Take it from a Tri-City ER doctor, hospitals are at capacity thanks to COVID | Guest Opinion

Editor’s Note: A Tri-City emergency room doctor who wishes to remain anonymous sent the Tri-City Herald this perspective on the COVID pandemic. We thought it was so powerful we agreed to break from policy and keep the source unnamed so that we could share it. Before publishing, we confirmed the doctor’s identity.

As an ER physician in the Tri-Cities, I would like to hopefully put out there a different perspective of the COVID pandemic.

I’m sure no one wants to read about this anymore. People are sick of talking about it, and many people believe it’s not real.

We hear on the news all the time that hospitals are full and that is true. Every hospital in the Tri-Cities is at maximum capacity. Every hospital in the Tri-Cities is boarding patients in the ER.

And while it’s not just for COVID, it is COVID that is showing the flaws in our healthcare system.

Hospitals in the United States are businesses that have to operate at maximum efficiency in order to stay open. Despite what the public may think, hospitals have a difficult time keeping their doors open across the nation.

With this pandemic there has been an increase in the number of patients that need to be admitted and observed and cared for. So when you take a business that has to run at maximum efficiency and then you add even 5% on top of that threshold, you overwhelm the system.

As a result, every hospital in the Tri-Cities is full. I can’t personally speak for every hospital in the state of Washington, but I can personally verify that I have been unable to transfer any critically ill patients out of my ER to an available ICU bed in Washington state in my past four shifts.

This issue is getting worse, not better.

I have sent patients to Oregon and I have sent patients to Idaho just to have access to an ICU bed.

The secondary issue with COVID that no one seems to understand is the challenge of discharging an elderly patient from the hospital.

Nursing homes are under strict guidelines as to when they can accept a patient, or if they are even willing to.
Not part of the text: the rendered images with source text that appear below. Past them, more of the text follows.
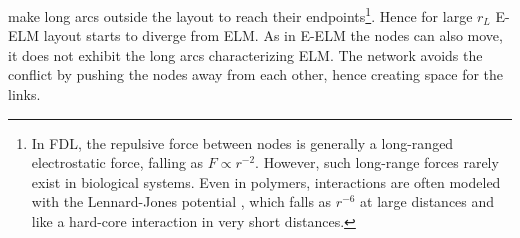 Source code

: \documentclass[nofootinbib,preprint,floatfix,titlepage,endfloats]{revtex4} %
\begin{document}
make long arcs outside the layout to reach their 
endpoints\footnote{In FDL, the repulsive force between nodes is generally a long-ranged electrostatic force, falling as $F \propto r^{-2}$. 
However, such long-range forces rarely exist in biological systems. Even in polymers, interactions are often modeled with the Lennard-Jones potential \cite{lennard1924determination}, which falls as $r^{-6}$ at large distances and like a hard-core interaction in very short distances.}.
Hence for large $r_L$ E-ELM layout starts to diverge from ELM. As in E-ELM the nodes can also move, it does not exhibit the long arcs characterizing ELM. The network avoids the conflict by pushing the nodes away from each other, hence creating space for the links.
%
\end{document}
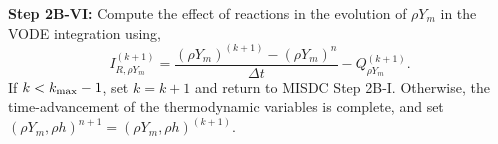 {\bf Step 2B-VI:} Compute the effect of reactions in the evolution of $\rho Y_m$ in the VODE integration using,
\begin{equation}
I_{R,\rho Y_m}^{(k+1)} = \frac{(\rho Y_m)^{(k+1)} - (\rho Y_m)^n}{\Delta t} - Q_{\rho Y_m}^{(k+1)}.
\end{equation}
If $k<k_{\rm max}-1$, set $k=k+1$ and return to MISDC Step 2B-I.  Otherwise, the 
time-advancement of the thermodynamic variables is complete, and set 
$(\rho Y_m,\rho h)^{n+1} = (\rho Y_m,\rho h)^{(k+1)}$.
As a result, there are multiple patients in the hospitals in the Tri-Cities who have improved enough to be discharged but wait for days — even weeks — until a place can be found where a patient can be sent.

This greatly hampers the ability to admit other patients.
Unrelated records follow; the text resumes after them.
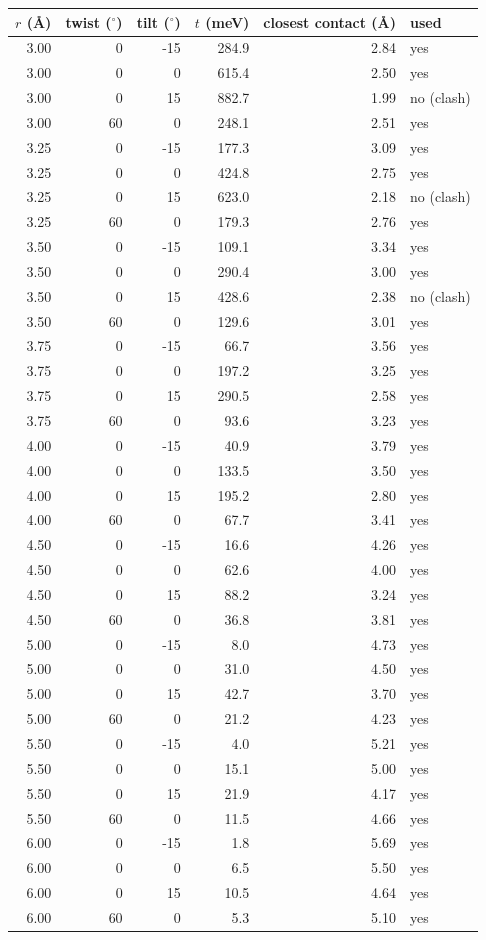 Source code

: \begin{tabular}{rrrrrl}
\toprule
$r$ (\AA) & twist ($^\circ$) & tilt ($^\circ$) & $t$ (meV) & closest contact (\AA) & used \\
\midrule
3.00 & 0 & -15 & 284.9 & 2.84 & yes \\
3.00 & 0 & 0 & 615.4 & 2.50 & yes \\
3.00 & 0 & 15 & 882.7 & 1.99 & no (clash) \\
3.00 & 60 & 0 & 248.1 & 2.51 & yes \\
3.25 & 0 & -15 & 177.3 & 3.09 & yes \\
3.25 & 0 & 0 & 424.8 & 2.75 & yes \\
3.25 & 0 & 15 & 623.0 & 2.18 & no (clash) \\
3.25 & 60 & 0 & 179.3 & 2.76 & yes \\
3.50 & 0 & -15 & 109.1 & 3.34 & yes \\
3.50 & 0 & 0 & 290.4 & 3.00 & yes \\
3.50 & 0 & 15 & 428.6 & 2.38 & no (clash) \\
3.50 & 60 & 0 & 129.6 & 3.01 & yes \\
3.75 & 0 & -15 & 66.7 & 3.56 & yes \\
3.75 & 0 & 0 & 197.2 & 3.25 & yes \\
3.75 & 0 & 15 & 290.5 & 2.58 & yes \\
3.75 & 60 & 0 & 93.6 & 3.23 & yes \\
4.00 & 0 & -15 & 40.9 & 3.79 & yes \\
4.00 & 0 & 0 & 133.5 & 3.50 & yes \\
4.00 & 0 & 15 & 195.2 & 2.80 & yes \\
4.00 & 60 & 0 & 67.7 & 3.41 & yes \\
4.50 & 0 & -15 & 16.6 & 4.26 & yes \\
4.50 & 0 & 0 & 62.6 & 4.00 & yes \\
4.50 & 0 & 15 & 88.2 & 3.24 & yes \\
4.50 & 60 & 0 & 36.8 & 3.81 & yes \\
5.00 & 0 & -15 & 8.0 & 4.73 & yes \\
5.00 & 0 & 0 & 31.0 & 4.50 & yes \\
5.00 & 0 & 15 & 42.7 & 3.70 & yes \\
5.00 & 60 & 0 & 21.2 & 4.23 & yes \\
5.50 & 0 & -15 & 4.0 & 5.21 & yes \\
5.50 & 0 & 0 & 15.1 & 5.00 & yes \\
5.50 & 0 & 15 & 21.9 & 4.17 & yes \\
5.50 & 60 & 0 & 11.5 & 4.66 & yes \\
6.00 & 0 & -15 & 1.8 & 5.69 & yes \\
6.00 & 0 & 0 & 6.5 & 5.50 & yes \\
6.00 & 0 & 15 & 10.5 & 4.64 & yes \\
6.00 & 60 & 0 & 5.3 & 5.10 & yes \\
\bottomrule
\end{tabular}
This means that during every shift the beds I am able to use in the ER to care for acutely ill people coming in by ambulance or through the door is limited because I’m holding patients in the ER who are waiting for a bed somewhere else.

The ER is a transition station. Once admitted to the hospital, patients are supposed to move from the ER to another space.

Another social aspect is that elderly patients will come to the ER because the family is unable to care for their needs at home — specifically patients with dementia or confusion that seems to be progressing over the past few months. These specific elderly patients I’m talking about meet no medical criteria to be admitted to the hospital, but in multiple circumstances hospitals in the Tri-Cities have had to care for these patients because families are unable to take care of them at home.

So what can a community do?

We can help take care of ourselves and our neighbors. We can step up and look for ways to help support those people who just need a little extra help.

Wearing a mask and washing your hands often helps. For those of you who are against masks, I know many of you would wear a mask if you thought it would help provide hospital space when your mother got sick, or your grandfather had to be admitted.

Isn’t it worth that little sacrifice? And don’t limit your views to family.

The Tri-Cities is a great community that steps up to help people in need. Fundraisers are always successful and people rally to help families going through a crisis.

I don’t understand why all of us won’t rally to help the community and the nation in crisis by doing simple things like wearing a mask and washing our hands.

This is no conspiracy. It’s real.

Even though I believe that 99% of the population will not have an issue with COVID and require admission to the hospital, our health care system is not equipped to take care of that extra one percent who normally wouldn’t come to the hospital to be treated.

We all need to do what we can to help our community.